◆ **Records for the task**:
────────

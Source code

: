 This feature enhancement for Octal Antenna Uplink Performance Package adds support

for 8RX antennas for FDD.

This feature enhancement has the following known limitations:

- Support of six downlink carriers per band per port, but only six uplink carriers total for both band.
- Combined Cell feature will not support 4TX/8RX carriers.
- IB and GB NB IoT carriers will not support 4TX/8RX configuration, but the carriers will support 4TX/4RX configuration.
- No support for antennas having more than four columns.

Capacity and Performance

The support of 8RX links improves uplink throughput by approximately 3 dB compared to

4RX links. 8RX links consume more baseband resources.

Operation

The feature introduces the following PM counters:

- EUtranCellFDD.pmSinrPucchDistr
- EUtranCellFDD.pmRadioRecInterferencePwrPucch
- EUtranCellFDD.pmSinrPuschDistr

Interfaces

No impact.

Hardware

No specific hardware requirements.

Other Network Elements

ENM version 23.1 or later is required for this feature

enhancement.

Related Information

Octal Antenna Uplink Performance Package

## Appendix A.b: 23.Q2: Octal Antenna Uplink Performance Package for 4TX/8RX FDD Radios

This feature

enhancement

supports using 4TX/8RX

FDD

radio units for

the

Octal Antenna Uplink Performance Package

────────

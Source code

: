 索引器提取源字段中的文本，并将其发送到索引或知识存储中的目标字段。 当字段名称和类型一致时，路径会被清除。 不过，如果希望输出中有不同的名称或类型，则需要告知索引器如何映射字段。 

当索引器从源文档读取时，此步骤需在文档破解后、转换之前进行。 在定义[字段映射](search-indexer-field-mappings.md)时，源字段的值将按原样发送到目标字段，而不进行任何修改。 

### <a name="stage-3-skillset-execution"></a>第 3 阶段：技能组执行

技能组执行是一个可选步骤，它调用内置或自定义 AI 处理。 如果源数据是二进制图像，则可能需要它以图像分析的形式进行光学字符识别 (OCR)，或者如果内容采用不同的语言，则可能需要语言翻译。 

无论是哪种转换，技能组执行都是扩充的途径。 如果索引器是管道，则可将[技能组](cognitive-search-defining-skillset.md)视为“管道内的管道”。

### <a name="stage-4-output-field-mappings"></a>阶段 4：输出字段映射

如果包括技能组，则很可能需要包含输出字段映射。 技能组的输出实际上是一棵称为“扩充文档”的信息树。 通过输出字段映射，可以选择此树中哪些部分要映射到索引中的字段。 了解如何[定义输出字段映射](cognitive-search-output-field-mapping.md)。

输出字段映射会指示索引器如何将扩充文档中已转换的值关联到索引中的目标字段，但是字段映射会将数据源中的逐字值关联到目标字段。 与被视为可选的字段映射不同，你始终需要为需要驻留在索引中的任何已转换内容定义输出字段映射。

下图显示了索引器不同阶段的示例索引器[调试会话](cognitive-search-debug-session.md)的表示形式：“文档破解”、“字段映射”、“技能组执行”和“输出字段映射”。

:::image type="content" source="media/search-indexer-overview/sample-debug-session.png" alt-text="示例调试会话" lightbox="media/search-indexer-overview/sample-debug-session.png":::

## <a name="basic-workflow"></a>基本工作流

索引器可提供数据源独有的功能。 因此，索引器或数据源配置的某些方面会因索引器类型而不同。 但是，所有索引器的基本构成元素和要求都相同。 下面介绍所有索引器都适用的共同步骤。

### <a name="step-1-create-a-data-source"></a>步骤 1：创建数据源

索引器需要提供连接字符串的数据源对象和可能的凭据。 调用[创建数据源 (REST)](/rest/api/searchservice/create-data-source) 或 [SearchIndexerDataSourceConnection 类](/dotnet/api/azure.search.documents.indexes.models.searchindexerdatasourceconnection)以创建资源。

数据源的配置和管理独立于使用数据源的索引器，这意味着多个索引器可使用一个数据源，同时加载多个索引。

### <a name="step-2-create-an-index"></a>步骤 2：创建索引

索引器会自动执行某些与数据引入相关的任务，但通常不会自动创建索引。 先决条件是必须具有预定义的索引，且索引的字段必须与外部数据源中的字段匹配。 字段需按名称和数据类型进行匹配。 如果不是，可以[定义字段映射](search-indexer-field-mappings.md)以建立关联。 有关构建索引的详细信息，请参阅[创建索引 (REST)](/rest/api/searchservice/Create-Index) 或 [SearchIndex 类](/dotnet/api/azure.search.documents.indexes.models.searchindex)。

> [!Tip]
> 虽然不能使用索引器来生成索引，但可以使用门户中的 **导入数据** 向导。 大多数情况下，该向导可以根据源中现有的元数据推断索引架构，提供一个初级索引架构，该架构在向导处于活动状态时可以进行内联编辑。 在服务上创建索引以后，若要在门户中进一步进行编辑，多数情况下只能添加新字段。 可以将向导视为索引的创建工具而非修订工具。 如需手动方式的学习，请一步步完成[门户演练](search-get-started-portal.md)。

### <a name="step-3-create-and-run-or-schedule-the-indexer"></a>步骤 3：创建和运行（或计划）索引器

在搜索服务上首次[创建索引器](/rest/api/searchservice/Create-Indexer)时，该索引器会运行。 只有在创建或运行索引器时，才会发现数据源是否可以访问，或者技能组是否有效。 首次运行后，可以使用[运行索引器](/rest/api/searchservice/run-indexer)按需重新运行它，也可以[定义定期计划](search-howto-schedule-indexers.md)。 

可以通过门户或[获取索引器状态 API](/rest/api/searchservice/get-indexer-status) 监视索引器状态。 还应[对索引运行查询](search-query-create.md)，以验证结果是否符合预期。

────────

◆ **Exercise**: Lines of the listing that contain the word "will" are to be counted; report only their number.

◆ **Worked solution**: 2